• **Exercise inputs**:
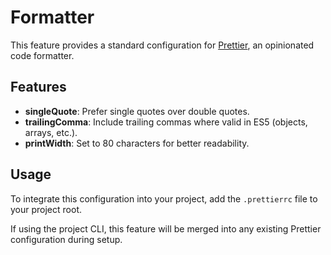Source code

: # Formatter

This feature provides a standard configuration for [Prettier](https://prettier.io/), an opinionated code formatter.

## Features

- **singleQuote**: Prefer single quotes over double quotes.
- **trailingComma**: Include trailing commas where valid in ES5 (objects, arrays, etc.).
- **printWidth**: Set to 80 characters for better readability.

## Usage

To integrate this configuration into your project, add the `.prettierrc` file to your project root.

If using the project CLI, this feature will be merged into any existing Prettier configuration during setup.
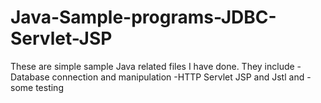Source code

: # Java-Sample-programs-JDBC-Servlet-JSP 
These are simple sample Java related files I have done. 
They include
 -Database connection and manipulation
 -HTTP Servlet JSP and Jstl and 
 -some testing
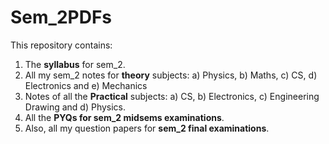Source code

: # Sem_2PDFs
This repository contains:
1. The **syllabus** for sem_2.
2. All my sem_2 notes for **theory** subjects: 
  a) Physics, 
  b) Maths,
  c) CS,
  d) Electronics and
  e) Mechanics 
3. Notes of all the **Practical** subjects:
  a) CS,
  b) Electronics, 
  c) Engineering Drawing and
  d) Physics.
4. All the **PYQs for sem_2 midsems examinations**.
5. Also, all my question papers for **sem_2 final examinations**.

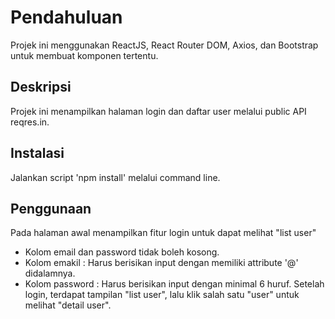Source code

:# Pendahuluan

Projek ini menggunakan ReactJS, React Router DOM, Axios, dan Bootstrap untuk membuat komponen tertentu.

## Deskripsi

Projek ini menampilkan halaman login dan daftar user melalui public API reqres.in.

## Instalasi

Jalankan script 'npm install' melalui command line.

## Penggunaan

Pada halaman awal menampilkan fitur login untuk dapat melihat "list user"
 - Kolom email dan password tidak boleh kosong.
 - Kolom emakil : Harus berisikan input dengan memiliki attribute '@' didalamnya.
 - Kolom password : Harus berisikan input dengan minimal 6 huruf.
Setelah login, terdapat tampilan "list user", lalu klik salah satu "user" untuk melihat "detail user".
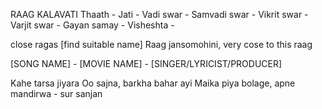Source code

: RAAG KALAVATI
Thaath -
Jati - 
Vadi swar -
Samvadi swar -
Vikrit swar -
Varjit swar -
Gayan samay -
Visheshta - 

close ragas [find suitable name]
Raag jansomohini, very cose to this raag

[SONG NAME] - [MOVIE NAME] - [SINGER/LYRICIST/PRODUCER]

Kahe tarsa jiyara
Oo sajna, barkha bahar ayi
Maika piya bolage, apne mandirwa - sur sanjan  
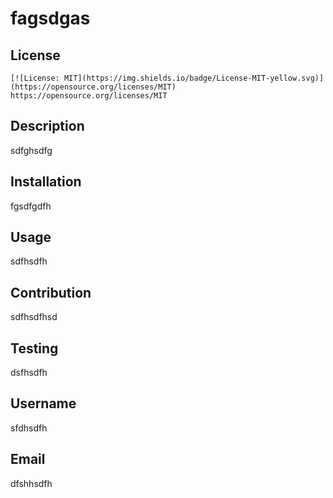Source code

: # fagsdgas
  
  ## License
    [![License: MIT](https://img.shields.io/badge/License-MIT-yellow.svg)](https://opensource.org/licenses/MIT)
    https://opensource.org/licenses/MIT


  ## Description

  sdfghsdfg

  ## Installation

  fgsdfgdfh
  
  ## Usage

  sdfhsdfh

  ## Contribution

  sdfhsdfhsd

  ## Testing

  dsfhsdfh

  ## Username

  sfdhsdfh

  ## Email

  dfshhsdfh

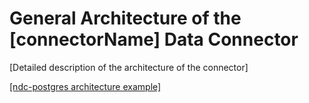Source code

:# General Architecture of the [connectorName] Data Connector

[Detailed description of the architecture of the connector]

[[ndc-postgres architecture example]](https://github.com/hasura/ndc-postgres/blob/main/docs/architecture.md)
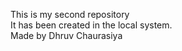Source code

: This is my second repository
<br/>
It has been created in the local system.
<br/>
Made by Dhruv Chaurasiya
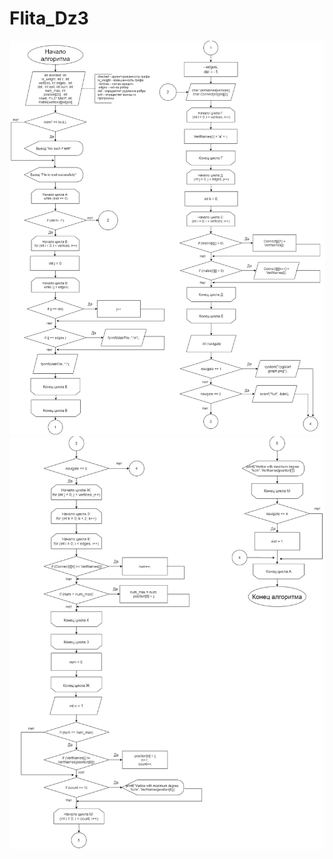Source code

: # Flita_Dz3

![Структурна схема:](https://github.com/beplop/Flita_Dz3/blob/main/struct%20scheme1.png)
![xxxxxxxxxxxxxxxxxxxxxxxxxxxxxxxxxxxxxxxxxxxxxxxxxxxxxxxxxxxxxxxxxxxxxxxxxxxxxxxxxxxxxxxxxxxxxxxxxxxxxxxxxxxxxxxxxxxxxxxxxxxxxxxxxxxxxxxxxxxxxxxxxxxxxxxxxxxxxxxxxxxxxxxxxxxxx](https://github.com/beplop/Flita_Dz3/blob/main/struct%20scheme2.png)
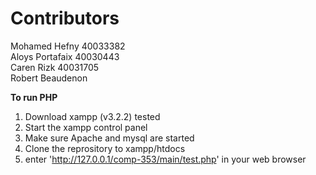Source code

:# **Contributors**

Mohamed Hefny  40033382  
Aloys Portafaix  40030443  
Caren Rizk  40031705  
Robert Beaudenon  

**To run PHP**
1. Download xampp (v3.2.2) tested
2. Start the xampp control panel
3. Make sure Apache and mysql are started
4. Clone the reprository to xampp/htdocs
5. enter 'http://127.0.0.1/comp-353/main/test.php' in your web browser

* * *

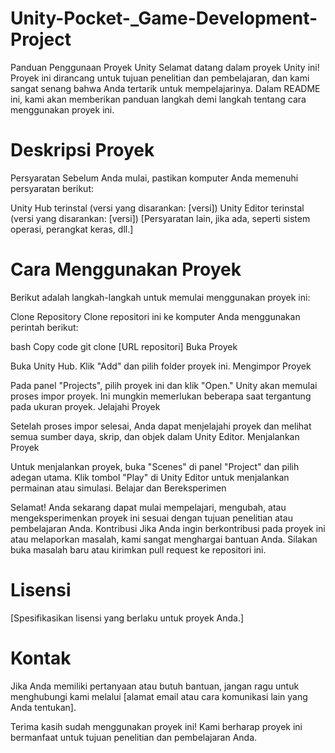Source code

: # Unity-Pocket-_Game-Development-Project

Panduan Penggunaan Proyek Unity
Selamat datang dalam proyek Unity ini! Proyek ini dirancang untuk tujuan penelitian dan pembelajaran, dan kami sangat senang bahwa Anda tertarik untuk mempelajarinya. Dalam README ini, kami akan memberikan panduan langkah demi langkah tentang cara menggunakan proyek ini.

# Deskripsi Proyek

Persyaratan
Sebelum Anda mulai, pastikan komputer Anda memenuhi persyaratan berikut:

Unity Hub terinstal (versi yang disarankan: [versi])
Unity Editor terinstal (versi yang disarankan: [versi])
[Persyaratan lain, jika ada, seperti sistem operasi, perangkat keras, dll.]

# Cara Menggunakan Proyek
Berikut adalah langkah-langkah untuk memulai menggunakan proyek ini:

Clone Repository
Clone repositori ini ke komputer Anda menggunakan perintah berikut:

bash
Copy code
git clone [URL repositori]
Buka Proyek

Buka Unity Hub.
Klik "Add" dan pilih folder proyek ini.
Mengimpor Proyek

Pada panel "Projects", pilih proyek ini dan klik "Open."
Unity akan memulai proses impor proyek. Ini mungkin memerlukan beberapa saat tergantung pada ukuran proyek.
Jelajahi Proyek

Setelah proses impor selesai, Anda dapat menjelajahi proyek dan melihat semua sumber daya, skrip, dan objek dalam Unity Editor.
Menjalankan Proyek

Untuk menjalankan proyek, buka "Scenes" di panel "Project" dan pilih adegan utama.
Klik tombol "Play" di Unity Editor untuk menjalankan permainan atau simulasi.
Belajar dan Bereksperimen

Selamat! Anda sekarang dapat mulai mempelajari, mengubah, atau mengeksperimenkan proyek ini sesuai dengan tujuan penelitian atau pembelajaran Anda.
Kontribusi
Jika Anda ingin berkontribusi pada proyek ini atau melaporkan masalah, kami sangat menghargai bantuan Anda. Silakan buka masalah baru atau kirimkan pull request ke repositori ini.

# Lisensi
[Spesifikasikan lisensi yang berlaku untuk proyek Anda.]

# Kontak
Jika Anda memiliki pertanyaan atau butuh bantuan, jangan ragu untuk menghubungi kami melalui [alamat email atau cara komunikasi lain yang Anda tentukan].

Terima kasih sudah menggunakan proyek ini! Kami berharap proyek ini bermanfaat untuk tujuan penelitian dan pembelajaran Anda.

--

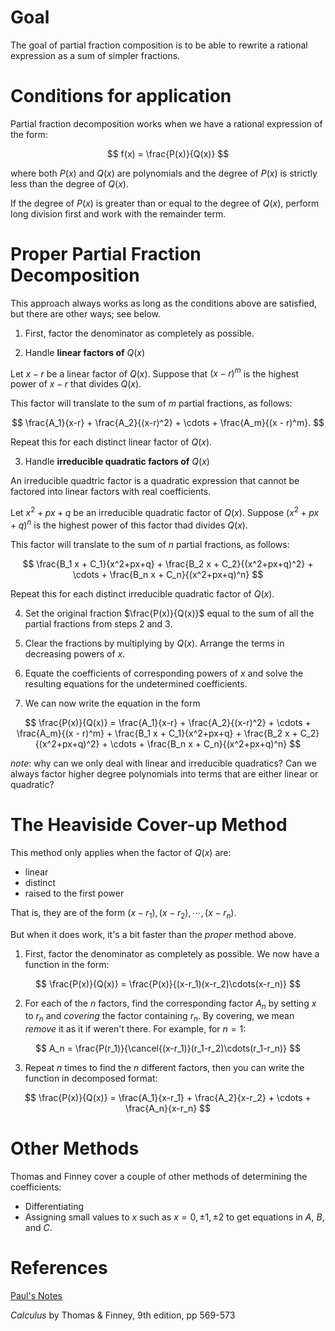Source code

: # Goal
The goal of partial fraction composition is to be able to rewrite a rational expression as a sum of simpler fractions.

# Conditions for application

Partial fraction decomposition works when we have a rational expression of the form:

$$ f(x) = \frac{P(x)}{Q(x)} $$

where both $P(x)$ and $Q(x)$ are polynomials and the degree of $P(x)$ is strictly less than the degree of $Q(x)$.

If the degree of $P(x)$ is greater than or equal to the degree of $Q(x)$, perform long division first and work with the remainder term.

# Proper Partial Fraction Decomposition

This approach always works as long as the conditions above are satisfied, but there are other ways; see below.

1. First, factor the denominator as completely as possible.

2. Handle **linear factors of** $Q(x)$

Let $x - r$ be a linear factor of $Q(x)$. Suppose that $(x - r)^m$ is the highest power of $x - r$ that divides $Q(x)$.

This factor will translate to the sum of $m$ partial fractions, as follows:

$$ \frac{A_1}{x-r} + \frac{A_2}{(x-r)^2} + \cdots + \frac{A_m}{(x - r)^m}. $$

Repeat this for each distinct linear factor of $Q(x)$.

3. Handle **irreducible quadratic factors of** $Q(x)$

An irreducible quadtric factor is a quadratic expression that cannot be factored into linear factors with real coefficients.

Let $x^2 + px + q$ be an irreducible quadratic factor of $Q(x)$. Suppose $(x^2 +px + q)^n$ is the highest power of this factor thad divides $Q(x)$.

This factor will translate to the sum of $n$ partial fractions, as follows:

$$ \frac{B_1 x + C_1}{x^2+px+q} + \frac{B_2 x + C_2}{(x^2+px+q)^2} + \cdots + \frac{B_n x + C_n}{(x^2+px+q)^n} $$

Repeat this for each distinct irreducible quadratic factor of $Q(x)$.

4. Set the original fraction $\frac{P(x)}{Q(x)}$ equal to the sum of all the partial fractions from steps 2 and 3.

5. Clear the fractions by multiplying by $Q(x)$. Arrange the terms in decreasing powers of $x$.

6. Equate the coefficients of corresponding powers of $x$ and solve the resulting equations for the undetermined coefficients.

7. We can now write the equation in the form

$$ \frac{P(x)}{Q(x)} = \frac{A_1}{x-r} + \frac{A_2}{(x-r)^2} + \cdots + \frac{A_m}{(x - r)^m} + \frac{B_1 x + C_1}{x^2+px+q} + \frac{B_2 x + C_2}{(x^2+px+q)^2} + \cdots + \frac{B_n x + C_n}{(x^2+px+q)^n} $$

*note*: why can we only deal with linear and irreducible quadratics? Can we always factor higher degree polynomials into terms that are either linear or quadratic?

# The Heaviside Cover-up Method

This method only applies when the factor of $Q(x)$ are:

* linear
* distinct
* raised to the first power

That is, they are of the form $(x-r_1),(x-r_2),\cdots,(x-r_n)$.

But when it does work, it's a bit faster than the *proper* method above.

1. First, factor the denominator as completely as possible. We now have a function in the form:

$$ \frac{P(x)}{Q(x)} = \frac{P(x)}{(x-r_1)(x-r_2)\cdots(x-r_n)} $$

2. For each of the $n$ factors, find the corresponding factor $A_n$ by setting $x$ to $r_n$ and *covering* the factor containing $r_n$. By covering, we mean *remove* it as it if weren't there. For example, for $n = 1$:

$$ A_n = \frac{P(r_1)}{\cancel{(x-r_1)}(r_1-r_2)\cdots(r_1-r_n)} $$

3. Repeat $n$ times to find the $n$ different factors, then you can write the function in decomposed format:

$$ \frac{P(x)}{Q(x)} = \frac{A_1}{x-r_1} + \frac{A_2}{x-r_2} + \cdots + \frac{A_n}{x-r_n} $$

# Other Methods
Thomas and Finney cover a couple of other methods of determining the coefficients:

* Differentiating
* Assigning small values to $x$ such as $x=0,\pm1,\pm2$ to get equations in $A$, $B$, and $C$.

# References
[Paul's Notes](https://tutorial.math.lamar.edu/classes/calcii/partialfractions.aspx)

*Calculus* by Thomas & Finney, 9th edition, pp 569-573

• **Exercise brief**:
Copy nothing but the lines above from the one with "- **trailingComma**: Include" to the one with "## Contribution", inclusive, word for word. Leave every picture out.

• **Written response**:
- **trailingComma**: Include trailing commas where valid in ES5 (objects, arrays, etc.).
- **printWidth**: Set to 80 characters for better readability.

## Usage

To integrate this configuration into your project, add the `.prettierrc` file to your project root.

If using the project CLI, this feature will be merged into any existing Prettier configuration during setup.
Source code

: # Java-Sample-programs-JDBC-Servlet-JSP 
These are simple sample Java related files I have done. 
They include
 -Database connection and manipulation
 -HTTP Servlet JSP and Jstl and 
 -some testing
Source code

: # Sem_2PDFs
This repository contains:
1. The **syllabus** for sem_2.
2. All my sem_2 notes for **theory** subjects: 
  a) Physics, 
  b) Maths,
  c) CS,
  d) Electronics and
  e) Mechanics 
3. Notes of all the **Practical** subjects:
  a) CS,
  b) Electronics, 
  c) Engineering Drawing and
  d) Physics.
4. All the **PYQs for sem_2 midsems examinations**.
5. Also, all my question papers for **sem_2 final examinations**.

Source code

:# Pendahuluan

Projek ini menggunakan ReactJS, React Router DOM, Axios, dan Bootstrap untuk membuat komponen tertentu.

## Deskripsi

Projek ini menampilkan halaman login dan daftar user melalui public API reqres.in.

## Instalasi

Jalankan script 'npm install' melalui command line.

## Penggunaan

Pada halaman awal menampilkan fitur login untuk dapat melihat "list user"
 - Kolom email dan password tidak boleh kosong.
 - Kolom emakil : Harus berisikan input dengan memiliki attribute '@' didalamnya.
 - Kolom password : Harus berisikan input dengan minimal 6 huruf.
Setelah login, terdapat tampilan "list user", lalu klik salah satu "user" untuk melihat "detail user".
Source code

: RAAG KALAVATI
Thaath -
Jati - 
Vadi swar -
Samvadi swar -
Vikrit swar -
Varjit swar -
Gayan samay -
Visheshta - 

close ragas [find suitable name]
Raag jansomohini, very cose to this raag

[SONG NAME] - [MOVIE NAME] - [SINGER/LYRICIST/PRODUCER]

Kahe tarsa jiyara
Oo sajna, barkha bahar ayi
Maika piya bolage, apne mandirwa - sur sanjan  
Source code

: # fagsdgas
  
  ## License
    [![License: MIT](https://img.shields.io/badge/License-MIT-yellow.svg)](https://opensource.org/licenses/MIT)
    https://opensource.org/licenses/MIT


  ## Description

  sdfghsdfg

  ## Installation

  fgsdfgdfh
  
  ## Usage

  sdfhsdfh

  ## Contribution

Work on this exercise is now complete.